= Your task =
Without the images, write out all of the following entries exactly.

BEGIN Dataset content

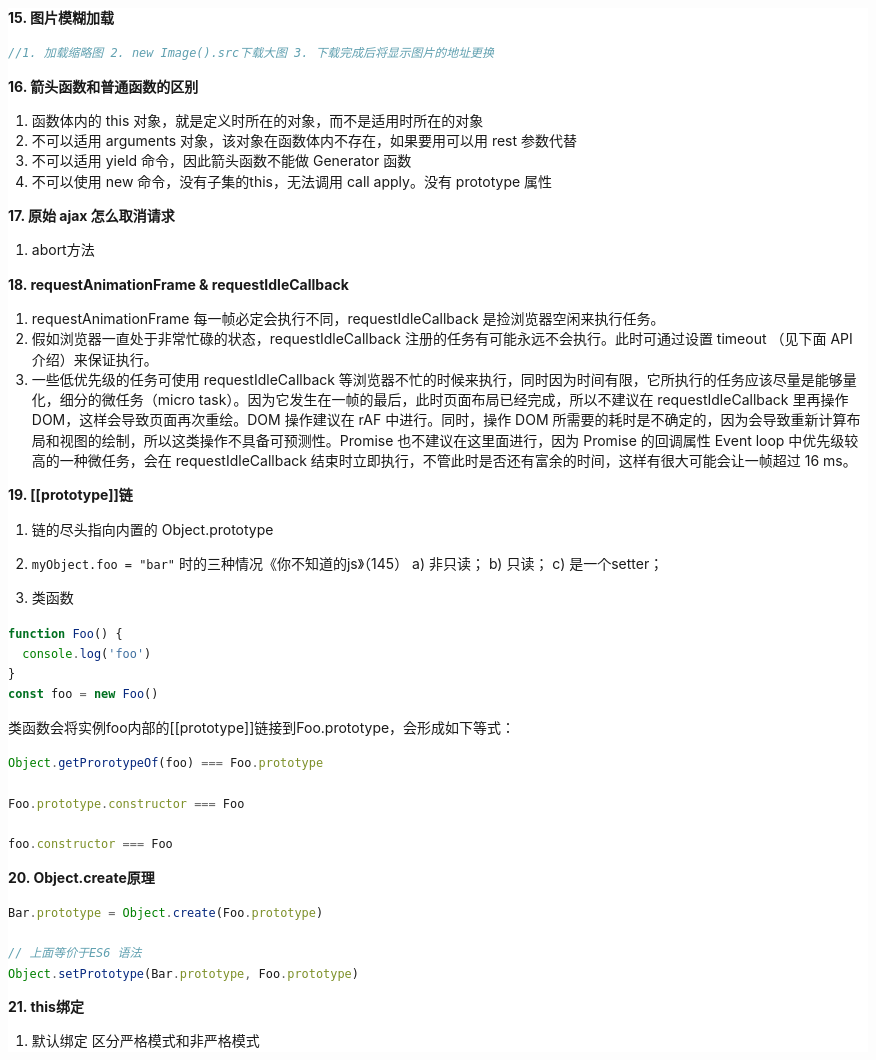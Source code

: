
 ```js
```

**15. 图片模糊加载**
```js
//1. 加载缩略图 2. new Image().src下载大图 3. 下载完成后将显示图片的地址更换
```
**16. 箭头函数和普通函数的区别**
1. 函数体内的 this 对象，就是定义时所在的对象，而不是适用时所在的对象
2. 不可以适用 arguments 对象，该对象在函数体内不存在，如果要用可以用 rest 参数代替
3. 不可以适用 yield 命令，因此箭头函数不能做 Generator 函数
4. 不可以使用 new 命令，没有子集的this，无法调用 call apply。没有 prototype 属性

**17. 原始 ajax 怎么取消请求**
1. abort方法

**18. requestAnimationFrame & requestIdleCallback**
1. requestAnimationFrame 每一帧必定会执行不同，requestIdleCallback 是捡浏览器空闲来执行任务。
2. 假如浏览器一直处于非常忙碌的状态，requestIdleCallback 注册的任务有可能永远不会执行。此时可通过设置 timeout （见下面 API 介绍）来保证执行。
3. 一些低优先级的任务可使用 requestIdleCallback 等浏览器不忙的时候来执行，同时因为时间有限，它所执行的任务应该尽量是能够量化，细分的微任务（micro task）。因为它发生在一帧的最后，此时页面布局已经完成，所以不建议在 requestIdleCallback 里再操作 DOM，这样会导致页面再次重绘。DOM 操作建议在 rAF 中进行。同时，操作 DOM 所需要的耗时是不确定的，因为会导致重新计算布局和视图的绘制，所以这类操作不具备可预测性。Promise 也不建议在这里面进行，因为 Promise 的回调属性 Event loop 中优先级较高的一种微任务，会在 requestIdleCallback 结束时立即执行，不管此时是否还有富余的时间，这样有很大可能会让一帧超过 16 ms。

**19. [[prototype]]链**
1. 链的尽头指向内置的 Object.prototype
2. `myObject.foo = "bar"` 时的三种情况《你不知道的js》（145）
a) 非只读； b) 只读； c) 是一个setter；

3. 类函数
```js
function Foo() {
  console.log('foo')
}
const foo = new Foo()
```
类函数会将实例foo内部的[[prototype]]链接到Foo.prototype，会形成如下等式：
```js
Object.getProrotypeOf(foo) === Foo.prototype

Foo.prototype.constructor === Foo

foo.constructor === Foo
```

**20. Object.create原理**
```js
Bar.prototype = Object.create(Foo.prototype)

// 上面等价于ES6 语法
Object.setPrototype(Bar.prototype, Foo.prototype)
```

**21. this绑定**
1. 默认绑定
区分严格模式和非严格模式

END Dataset content

= Exercise answer =
Source code

:
 ```js
```

**15. 图片模糊加载**
```js
//1. 加载缩略图 2. new Image().src下载大图 3. 下载完成后将显示图片的地址更换
```
**16. 箭头函数和普通函数的区别**
1. 函数体内的 this 对象，就是定义时所在的对象，而不是适用时所在的对象
2. 不可以适用 arguments 对象，该对象在函数体内不存在，如果要用可以用 rest 参数代替
3. 不可以适用 yield 命令，因此箭头函数不能做 Generator 函数
4. 不可以使用 new 命令，没有子集的this，无法调用 call apply。没有 prototype 属性

**17. 原始 ajax 怎么取消请求**
1. abort方法

**18. requestAnimationFrame & requestIdleCallback**
1. requestAnimationFrame 每一帧必定会执行不同，requestIdleCallback 是捡浏览器空闲来执行任务。
2. 假如浏览器一直处于非常忙碌的状态，requestIdleCallback 注册的任务有可能永远不会执行。此时可通过设置 timeout （见下面 API 介绍）来保证执行。
3. 一些低优先级的任务可使用 requestIdleCallback 等浏览器不忙的时候来执行，同时因为时间有限，它所执行的任务应该尽量是能够量化，细分的微任务（micro task）。因为它发生在一帧的最后，此时页面布局已经完成，所以不建议在 requestIdleCallback 里再操作 DOM，这样会导致页面再次重绘。DOM 操作建议在 rAF 中进行。同时，操作 DOM 所需要的耗时是不确定的，因为会导致重新计算布局和视图的绘制，所以这类操作不具备可预测性。Promise 也不建议在这里面进行，因为 Promise 的回调属性 Event loop 中优先级较高的一种微任务，会在 requestIdleCallback 结束时立即执行，不管此时是否还有富余的时间，这样有很大可能会让一帧超过 16 ms。

**19. [[prototype]]链**
1. 链的尽头指向内置的 Object.prototype
2. `myObject.foo = "bar"` 时的三种情况《你不知道的js》（145）
a) 非只读； b) 只读； c) 是一个setter；

3. 类函数
```js
function Foo() {
  console.log('foo')
}
const foo = new Foo()
```
类函数会将实例foo内部的[[prototype]]链接到Foo.prototype，会形成如下等式：
```js
Object.getProrotypeOf(foo) === Foo.prototype

Foo.prototype.constructor === Foo

foo.constructor === Foo
```

**20. Object.create原理**
```js
Bar.prototype = Object.create(Foo.prototype)

// 上面等价于ES6 语法
Object.setPrototype(Bar.prototype, Foo.prototype)
```

**21. this绑定**
1. 默认绑定
区分严格模式和非严格模式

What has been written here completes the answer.